[Dataset excerpts]
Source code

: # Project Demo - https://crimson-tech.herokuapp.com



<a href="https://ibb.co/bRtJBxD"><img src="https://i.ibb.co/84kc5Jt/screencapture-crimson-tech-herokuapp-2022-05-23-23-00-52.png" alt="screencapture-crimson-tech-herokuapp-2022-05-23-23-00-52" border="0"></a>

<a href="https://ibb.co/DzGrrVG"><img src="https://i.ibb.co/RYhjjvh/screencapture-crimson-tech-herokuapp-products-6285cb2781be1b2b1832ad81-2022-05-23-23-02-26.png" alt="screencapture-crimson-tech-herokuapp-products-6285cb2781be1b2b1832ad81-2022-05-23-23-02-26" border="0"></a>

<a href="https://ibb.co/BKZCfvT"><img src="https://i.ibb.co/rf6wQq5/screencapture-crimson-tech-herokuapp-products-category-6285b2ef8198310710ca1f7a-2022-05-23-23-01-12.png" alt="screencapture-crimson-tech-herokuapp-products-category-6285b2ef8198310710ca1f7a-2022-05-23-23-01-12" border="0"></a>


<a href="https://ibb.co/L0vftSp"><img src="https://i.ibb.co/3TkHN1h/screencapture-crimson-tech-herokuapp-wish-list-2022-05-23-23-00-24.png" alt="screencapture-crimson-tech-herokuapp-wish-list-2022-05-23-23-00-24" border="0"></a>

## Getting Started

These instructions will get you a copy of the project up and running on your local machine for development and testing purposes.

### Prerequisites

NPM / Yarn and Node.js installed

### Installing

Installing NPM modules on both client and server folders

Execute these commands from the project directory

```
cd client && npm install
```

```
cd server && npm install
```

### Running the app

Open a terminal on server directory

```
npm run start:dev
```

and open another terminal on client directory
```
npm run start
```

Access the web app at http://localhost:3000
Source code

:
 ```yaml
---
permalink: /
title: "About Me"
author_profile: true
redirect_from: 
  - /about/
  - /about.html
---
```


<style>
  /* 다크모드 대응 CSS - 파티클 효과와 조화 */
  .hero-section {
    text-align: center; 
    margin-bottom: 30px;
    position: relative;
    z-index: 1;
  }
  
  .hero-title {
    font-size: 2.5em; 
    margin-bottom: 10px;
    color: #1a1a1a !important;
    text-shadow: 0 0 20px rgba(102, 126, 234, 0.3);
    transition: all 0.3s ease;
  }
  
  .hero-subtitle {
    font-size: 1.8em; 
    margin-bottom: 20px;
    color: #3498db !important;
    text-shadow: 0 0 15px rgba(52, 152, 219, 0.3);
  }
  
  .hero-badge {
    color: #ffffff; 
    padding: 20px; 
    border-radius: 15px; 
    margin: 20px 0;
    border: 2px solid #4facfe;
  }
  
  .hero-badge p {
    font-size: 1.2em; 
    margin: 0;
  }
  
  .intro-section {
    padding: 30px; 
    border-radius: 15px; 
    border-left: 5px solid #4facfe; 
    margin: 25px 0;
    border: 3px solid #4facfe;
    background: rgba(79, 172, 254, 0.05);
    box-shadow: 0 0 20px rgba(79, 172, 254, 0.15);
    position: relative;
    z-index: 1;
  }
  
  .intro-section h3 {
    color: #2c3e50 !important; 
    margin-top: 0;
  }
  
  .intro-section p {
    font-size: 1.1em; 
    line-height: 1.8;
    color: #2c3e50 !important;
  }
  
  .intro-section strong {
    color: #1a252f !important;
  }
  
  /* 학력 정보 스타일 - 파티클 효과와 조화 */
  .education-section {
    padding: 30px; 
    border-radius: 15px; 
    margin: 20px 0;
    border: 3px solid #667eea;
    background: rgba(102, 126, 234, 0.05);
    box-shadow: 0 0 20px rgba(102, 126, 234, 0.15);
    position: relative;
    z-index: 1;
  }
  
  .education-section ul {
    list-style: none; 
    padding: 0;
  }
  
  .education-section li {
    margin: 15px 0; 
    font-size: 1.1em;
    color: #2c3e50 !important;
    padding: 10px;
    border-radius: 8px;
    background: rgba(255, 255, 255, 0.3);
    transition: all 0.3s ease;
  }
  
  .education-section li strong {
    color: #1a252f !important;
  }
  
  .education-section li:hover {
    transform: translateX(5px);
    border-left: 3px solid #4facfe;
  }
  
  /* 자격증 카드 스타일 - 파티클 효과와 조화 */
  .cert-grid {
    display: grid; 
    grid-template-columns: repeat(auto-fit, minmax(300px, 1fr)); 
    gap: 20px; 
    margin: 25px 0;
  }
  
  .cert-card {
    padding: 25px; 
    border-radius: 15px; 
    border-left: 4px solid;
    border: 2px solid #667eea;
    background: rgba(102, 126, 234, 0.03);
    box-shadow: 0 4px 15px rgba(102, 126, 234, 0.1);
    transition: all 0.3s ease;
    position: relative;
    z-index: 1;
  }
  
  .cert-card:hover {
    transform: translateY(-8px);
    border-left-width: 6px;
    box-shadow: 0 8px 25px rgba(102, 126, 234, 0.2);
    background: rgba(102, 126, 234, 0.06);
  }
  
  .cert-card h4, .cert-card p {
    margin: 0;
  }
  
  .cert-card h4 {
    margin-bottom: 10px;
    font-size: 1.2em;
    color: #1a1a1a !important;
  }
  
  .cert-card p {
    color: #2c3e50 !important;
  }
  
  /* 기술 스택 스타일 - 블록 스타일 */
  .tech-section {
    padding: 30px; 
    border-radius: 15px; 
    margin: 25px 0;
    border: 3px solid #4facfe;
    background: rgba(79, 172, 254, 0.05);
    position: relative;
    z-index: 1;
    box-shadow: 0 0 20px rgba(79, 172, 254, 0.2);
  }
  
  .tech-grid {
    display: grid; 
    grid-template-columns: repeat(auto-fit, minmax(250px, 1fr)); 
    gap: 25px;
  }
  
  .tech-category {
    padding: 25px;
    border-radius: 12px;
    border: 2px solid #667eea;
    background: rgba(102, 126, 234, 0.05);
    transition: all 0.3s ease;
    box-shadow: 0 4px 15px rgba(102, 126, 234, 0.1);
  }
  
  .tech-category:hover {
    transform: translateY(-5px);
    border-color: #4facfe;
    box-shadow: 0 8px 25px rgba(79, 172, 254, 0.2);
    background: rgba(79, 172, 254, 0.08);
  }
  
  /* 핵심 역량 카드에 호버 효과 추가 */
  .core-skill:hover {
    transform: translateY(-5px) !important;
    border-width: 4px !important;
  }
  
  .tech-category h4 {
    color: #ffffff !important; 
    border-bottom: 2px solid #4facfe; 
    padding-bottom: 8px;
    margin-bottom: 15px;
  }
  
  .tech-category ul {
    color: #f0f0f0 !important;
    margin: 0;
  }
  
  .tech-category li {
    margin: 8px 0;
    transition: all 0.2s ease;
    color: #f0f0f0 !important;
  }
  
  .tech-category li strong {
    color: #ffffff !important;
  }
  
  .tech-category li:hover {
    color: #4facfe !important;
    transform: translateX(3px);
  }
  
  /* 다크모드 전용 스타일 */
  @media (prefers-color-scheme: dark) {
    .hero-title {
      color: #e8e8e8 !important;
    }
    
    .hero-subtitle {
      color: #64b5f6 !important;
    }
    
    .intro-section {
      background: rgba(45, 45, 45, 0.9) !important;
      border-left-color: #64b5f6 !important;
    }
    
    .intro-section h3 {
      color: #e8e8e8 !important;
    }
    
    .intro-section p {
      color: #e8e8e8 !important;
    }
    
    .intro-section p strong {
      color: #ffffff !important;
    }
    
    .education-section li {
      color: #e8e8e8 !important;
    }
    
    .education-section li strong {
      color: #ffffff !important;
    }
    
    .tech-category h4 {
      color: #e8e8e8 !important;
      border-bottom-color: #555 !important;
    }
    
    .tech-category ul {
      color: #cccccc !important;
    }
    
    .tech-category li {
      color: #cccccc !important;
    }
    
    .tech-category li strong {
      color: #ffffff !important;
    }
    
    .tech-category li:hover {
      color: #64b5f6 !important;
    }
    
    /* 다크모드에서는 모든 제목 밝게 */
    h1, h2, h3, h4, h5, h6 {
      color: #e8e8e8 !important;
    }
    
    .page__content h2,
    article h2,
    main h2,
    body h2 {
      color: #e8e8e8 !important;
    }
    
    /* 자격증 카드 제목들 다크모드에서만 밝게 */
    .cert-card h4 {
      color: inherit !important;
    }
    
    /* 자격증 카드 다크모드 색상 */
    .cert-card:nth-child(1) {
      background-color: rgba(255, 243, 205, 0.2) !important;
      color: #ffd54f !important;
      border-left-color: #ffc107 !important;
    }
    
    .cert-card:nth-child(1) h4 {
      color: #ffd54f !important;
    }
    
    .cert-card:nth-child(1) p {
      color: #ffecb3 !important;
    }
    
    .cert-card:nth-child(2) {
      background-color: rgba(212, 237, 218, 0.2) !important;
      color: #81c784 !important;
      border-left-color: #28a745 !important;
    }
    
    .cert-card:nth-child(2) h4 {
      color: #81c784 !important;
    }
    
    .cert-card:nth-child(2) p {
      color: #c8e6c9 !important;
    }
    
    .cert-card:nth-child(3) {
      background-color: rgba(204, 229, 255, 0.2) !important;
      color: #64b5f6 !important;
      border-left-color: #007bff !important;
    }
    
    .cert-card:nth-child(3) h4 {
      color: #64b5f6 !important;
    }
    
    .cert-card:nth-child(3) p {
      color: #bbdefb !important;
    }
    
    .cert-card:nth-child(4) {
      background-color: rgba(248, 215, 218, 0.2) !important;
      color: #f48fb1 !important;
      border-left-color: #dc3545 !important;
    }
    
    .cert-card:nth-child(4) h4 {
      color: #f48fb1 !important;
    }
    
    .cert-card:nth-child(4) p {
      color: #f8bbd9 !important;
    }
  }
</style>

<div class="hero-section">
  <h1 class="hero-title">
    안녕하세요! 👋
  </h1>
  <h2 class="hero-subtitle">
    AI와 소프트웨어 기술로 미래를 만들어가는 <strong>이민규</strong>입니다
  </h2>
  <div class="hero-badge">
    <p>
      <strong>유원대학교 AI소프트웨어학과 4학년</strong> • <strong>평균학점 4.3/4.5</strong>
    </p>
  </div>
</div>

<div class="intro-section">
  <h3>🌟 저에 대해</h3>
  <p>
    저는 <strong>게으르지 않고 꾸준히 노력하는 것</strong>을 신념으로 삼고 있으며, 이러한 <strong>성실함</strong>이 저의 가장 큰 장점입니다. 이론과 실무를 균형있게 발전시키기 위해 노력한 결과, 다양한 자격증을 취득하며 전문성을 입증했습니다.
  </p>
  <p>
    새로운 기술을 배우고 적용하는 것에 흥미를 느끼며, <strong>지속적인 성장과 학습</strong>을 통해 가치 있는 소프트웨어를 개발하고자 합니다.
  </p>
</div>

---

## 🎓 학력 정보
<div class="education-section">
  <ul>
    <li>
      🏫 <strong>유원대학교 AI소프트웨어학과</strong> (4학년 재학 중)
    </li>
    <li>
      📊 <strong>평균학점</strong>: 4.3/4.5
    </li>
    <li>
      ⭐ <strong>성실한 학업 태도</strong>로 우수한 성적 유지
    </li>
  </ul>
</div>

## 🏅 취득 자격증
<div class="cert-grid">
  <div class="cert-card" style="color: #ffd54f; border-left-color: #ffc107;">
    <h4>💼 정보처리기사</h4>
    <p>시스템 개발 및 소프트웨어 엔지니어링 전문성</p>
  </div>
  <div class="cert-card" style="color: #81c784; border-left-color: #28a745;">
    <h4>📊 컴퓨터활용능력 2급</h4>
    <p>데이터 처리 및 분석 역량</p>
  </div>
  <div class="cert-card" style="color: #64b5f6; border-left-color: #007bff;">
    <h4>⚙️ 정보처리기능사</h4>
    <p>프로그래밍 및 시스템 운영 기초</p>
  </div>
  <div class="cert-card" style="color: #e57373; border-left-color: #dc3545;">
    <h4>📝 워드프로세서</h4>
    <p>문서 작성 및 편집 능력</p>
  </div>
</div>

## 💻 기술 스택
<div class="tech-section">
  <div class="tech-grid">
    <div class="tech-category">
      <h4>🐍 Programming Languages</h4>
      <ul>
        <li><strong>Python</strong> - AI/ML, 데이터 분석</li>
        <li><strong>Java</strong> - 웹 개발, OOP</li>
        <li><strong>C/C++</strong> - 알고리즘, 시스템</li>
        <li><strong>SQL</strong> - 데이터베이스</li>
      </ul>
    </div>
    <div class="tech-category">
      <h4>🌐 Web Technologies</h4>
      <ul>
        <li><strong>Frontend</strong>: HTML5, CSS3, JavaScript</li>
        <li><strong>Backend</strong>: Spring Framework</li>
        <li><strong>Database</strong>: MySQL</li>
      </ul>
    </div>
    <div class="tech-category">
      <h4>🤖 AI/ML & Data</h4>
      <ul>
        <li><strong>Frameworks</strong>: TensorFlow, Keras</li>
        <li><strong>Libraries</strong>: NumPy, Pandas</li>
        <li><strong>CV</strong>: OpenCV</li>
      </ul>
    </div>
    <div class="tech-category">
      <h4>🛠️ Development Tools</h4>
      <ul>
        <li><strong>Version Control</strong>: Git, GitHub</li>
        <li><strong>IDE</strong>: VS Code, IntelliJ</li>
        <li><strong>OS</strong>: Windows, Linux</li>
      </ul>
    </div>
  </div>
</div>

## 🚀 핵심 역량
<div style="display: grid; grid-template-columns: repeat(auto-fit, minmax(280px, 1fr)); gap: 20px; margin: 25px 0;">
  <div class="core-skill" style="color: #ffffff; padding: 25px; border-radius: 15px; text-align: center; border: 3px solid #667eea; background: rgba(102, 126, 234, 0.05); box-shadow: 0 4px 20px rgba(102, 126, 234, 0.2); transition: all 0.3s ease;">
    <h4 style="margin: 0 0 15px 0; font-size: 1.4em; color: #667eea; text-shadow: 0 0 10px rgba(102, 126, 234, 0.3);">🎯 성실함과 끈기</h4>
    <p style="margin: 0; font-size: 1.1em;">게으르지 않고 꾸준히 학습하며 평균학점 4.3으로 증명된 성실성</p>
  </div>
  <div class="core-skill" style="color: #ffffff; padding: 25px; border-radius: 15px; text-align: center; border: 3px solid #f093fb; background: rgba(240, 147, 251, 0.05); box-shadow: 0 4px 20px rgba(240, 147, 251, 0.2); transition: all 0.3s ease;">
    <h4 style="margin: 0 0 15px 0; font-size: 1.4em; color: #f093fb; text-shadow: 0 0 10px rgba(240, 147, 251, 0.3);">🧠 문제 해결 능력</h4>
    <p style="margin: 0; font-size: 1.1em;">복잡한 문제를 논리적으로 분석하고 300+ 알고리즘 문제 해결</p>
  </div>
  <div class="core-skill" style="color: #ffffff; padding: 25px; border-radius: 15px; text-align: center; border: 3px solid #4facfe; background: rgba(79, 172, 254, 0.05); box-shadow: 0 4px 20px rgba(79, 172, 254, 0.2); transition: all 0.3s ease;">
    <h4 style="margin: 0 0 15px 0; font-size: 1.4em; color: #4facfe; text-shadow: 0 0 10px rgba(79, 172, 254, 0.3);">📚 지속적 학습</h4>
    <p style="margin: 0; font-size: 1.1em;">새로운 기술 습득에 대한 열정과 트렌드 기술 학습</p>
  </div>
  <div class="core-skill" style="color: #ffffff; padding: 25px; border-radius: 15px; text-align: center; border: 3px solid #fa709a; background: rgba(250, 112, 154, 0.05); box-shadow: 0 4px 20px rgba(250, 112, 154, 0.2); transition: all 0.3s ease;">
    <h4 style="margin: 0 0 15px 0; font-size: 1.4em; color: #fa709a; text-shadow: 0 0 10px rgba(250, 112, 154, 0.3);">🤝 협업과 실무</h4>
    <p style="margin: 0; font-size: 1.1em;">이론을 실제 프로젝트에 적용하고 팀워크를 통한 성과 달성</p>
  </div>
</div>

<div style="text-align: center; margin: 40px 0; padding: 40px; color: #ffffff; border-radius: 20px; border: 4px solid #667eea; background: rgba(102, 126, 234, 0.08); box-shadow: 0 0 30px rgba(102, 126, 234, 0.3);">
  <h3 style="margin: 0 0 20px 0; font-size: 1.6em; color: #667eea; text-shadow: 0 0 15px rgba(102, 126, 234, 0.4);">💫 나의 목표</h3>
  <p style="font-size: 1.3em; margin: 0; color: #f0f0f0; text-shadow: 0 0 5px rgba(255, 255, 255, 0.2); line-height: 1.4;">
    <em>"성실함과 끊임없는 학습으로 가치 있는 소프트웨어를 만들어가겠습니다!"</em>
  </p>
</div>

== Instructions to follow ==
Only a number is asked for here: the count of lines in the records that hold "template".

== Exercise answer ==
3